§ **Activity**: Straight copy, no pictures: transcribe each entry as it stands.

▬▬▬

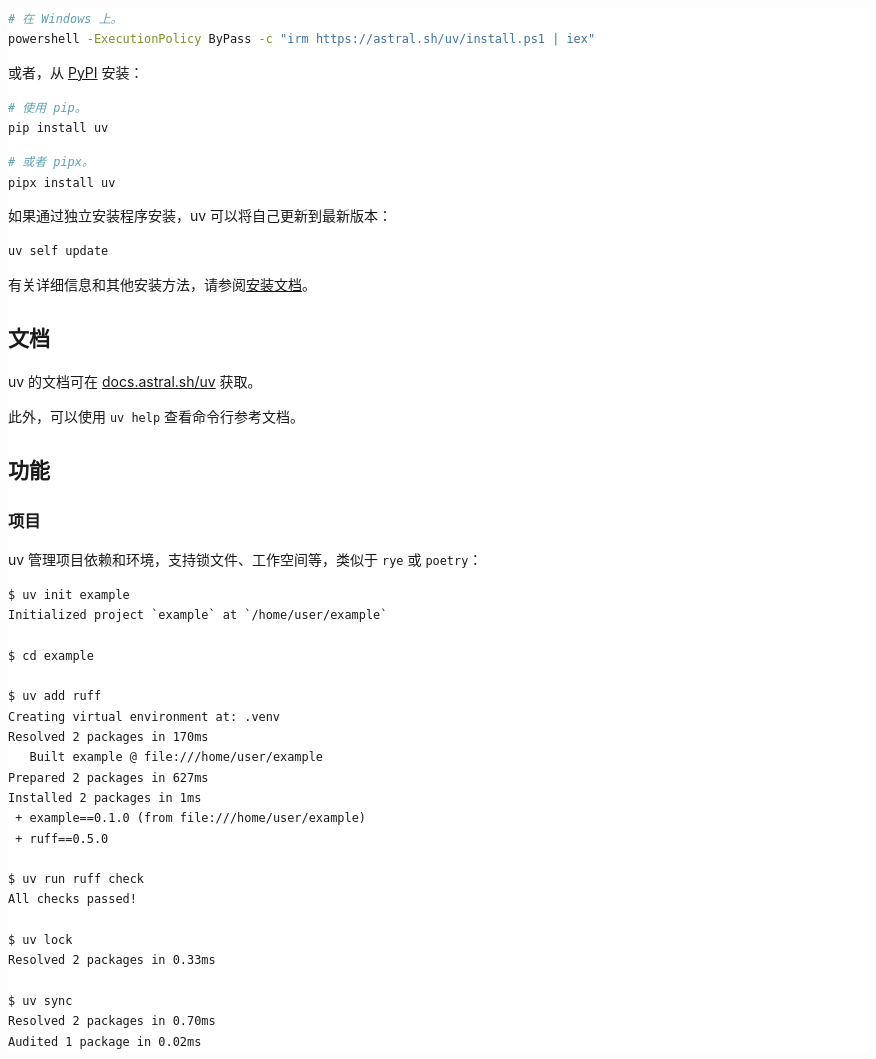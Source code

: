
 ```bash
# 在 Windows 上。
powershell -ExecutionPolicy ByPass -c "irm https://astral.sh/uv/install.ps1 | iex"
```

或者，从 [PyPI](https://pypi.org/project/uv/) 安装：

```bash
# 使用 pip。
pip install uv
```

```bash
# 或者 pipx。
pipx install uv
```

如果通过独立安装程序安装，uv 可以将自己更新到最新版本：

```bash
uv self update
```

有关详细信息和其他安装方法，请参阅[安装文档](https://docs.astral.sh/uv/getting-started/installation/)。

## 文档

uv 的文档可在 [docs.astral.sh/uv](https://docs.astral.sh/uv) 获取。

此外，可以使用 `uv help` 查看命令行参考文档。

## 功能

### 项目

uv 管理项目依赖和环境，支持锁文件、工作空间等，类似于 `rye` 或 `poetry`：

```console
$ uv init example
Initialized project `example` at `/home/user/example`

$ cd example

$ uv add ruff
Creating virtual environment at: .venv
Resolved 2 packages in 170ms
   Built example @ file:///home/user/example
Prepared 2 packages in 627ms
Installed 2 packages in 1ms
 + example==0.1.0 (from file:///home/user/example)
 + ruff==0.5.0

$ uv run ruff check
All checks passed!

$ uv lock
Resolved 2 packages in 0.33ms

$ uv sync
Resolved 2 packages in 0.70ms
Audited 1 package in 0.02ms
```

▬▬▬

§ **Result of this task**:
Source code

:
 ```bash
# 在 Windows 上。
powershell -ExecutionPolicy ByPass -c "irm https://astral.sh/uv/install.ps1 | iex"
```

或者，从 [PyPI](https://pypi.org/project/uv/) 安装：

```bash
# 使用 pip。
pip install uv
```

```bash
# 或者 pipx。
pipx install uv
```

如果通过独立安装程序安装，uv 可以将自己更新到最新版本：

```bash
uv self update
```

有关详细信息和其他安装方法，请参阅[安装文档](https://docs.astral.sh/uv/getting-started/installation/)。

## 文档

uv 的文档可在 [docs.astral.sh/uv](https://docs.astral.sh/uv) 获取。

此外，可以使用 `uv help` 查看命令行参考文档。

## 功能

### 项目

uv 管理项目依赖和环境，支持锁文件、工作空间等，类似于 `rye` 或 `poetry`：

```console
$ uv init example
Initialized project `example` at `/home/user/example`

$ cd example

$ uv add ruff
Creating virtual environment at: .venv
Resolved 2 packages in 170ms
   Built example @ file:///home/user/example
Prepared 2 packages in 627ms
Installed 2 packages in 1ms
 + example==0.1.0 (from file:///home/user/example)
 + ruff==0.5.0

$ uv run ruff check
All checks passed!

$ uv lock
Resolved 2 packages in 0.33ms

$ uv sync
Resolved 2 packages in 0.70ms
Audited 1 package in 0.02ms
```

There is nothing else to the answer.